(What the task asks)
Copy nothing but the lines from the opening of the entries through the line that contains "工具的熟练使用，是人之所以成", exactly as written. Drop the pictures.

(Plain-text document sources)
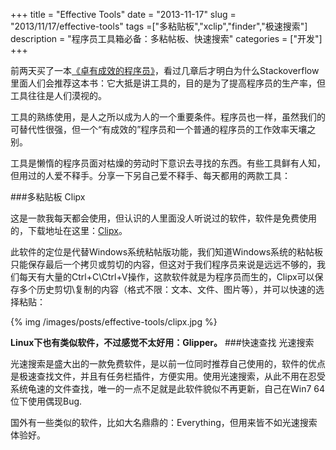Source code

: +++
title = "Effective Tools"
date = "2013-11-17"
slug = "2013/11/17/effective-tools"
tags =["多粘贴板","xclip","finder","极速搜索"]
description = "程序员工具箱必备：多粘帖板、快速搜索"
categories = ["开发"]
+++

前两天买了一本<a href="http://www.amazon.cn/gp/product/B001XCWFOI/ref=as_li_tf_tl?ie=UTF8&camp=536&creative=3200&creativeASIN=B001XCWFOI&linkCode=as2&tag=bringmeluck-23" rel="external nofollow" title="">《卓有成效的程序员》</a>，看过几章后才明白为什么Stackoverflow里面人们会推荐这本书：它大抵是讲工具的，目的是为了提高程序员的生产率，但工具往往是人们漠视的。

工具的熟练使用，是人之所以成为人的一个重要条件。程序员也一样，虽然我们的可替代性很强，但一个“有成效的”程序员和一个普通的程序员的工作效率天壤之别。

工具是懒惰的程序员面对枯燥的劳动时下意识去寻找的东西。有些工具鲜有人知，但用过的人爱不释手。分享一下另自己爱不释手、每天都用的两款工具：

###多粘贴板 Clipx

这是一款我每天都会使用，但认识的人里面没人听说过的软件，软件是免费使用的，下载地址在这里：[Clipx](http://bluemars.org/clipx/)。

此软件的定位是代替Windows系统粘帖版功能，我们知道Windows系统的粘帖板只能保存最后一个拷贝或剪切的内容，但这对于我们程序员来说是远远不够的，我们每天有大量的Ctrl+C\Ctrl+V操作，这款软件就是为程序员而生的，Clipx可以保存多个历史剪切\复制的内容（格式不限：文本、文件、图片等），并可以快速的选择粘贴：


{% img /images/posts/effective-tools/clipx.jpg  %}


**Linux下也有类似软件，不过感觉不太好用：Glipper。**
###快速查找 光速搜索

光速搜索是盛大出的一款免费软件，是以前一位同时推荐自己使用的，软件的优点是极速查找文件，并且有任务栏插件，方便实用。使用光速搜索，从此不用在忍受系统龟速的文件查找，唯一的一点不足就是此软件貌似不再更新，自己在Win7 64位下使用偶现Bug.

国外有一些类似的软件，比如大名鼎鼎的：Everything，但用来皆不如光速搜索体验好。



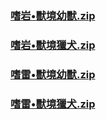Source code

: ### [嗜岩•獸境幼獸.zip](https://raw.githubusercontent.com/VaLueS6655/Genshin_Impact_Teleport/Raw/ManualCollectPoint%2FMonster%2FRifthound%2F%E5%97%9C%E5%B2%A9%E2%80%A2%E7%8D%B8%E5%A2%83%E5%B9%BC%E7%8D%B8.zip)

### [嗜岩•獸境獵犬.zip](https://raw.githubusercontent.com/VaLueS6655/Genshin_Impact_Teleport/Raw/ManualCollectPoint%2FMonster%2FRifthound%2F%E5%97%9C%E5%B2%A9%E2%80%A2%E7%8D%B8%E5%A2%83%E7%8D%B5%E7%8A%AC.zip)

### [嗜雷•獸境幼獸.zip](https://raw.githubusercontent.com/VaLueS6655/Genshin_Impact_Teleport/Raw/ManualCollectPoint%2FMonster%2FRifthound%2F%E5%97%9C%E9%9B%B7%E2%80%A2%E7%8D%B8%E5%A2%83%E5%B9%BC%E7%8D%B8.zip)

### [嗜雷•獸境獵犬.zip](https://raw.githubusercontent.com/VaLueS6655/Genshin_Impact_Teleport/Raw/ManualCollectPoint%2FMonster%2FRifthound%2F%E5%97%9C%E9%9B%B7%E2%80%A2%E7%8D%B8%E5%A2%83%E7%8D%B5%E7%8A%AC.zip)

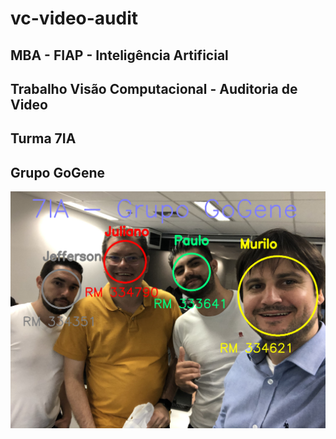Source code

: # vc-video-audit
## MBA - FIAP - Inteligência Artificial
## Trabalho Visão Computacional - Auditoria de Video
## Turma 7IA 

## Grupo GoGene

![alt text](./projeto/imagens-aux/grupo-gogene.png)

(Task output)
Source code

: +++
title = "Effective Tools"
date = "2013-11-17"
slug = "2013/11/17/effective-tools"
tags =["多粘贴板","xclip","finder","极速搜索"]
description = "程序员工具箱必备：多粘帖板、快速搜索"
categories = ["开发"]
+++

前两天买了一本<a href="http://www.amazon.cn/gp/product/B001XCWFOI/ref=as_li_tf_tl?ie=UTF8&camp=536&creative=3200&creativeASIN=B001XCWFOI&linkCode=as2&tag=bringmeluck-23" rel="external nofollow" title="">《卓有成效的程序员》</a>，看过几章后才明白为什么Stackoverflow里面人们会推荐这本书：它大抵是讲工具的，目的是为了提高程序员的生产率，但工具往往是人们漠视的。

工具的熟练使用，是人之所以成为人的一个重要条件。程序员也一样，虽然我们的可替代性很强，但一个“有成效的”程序员和一个普通的程序员的工作效率天壤之别。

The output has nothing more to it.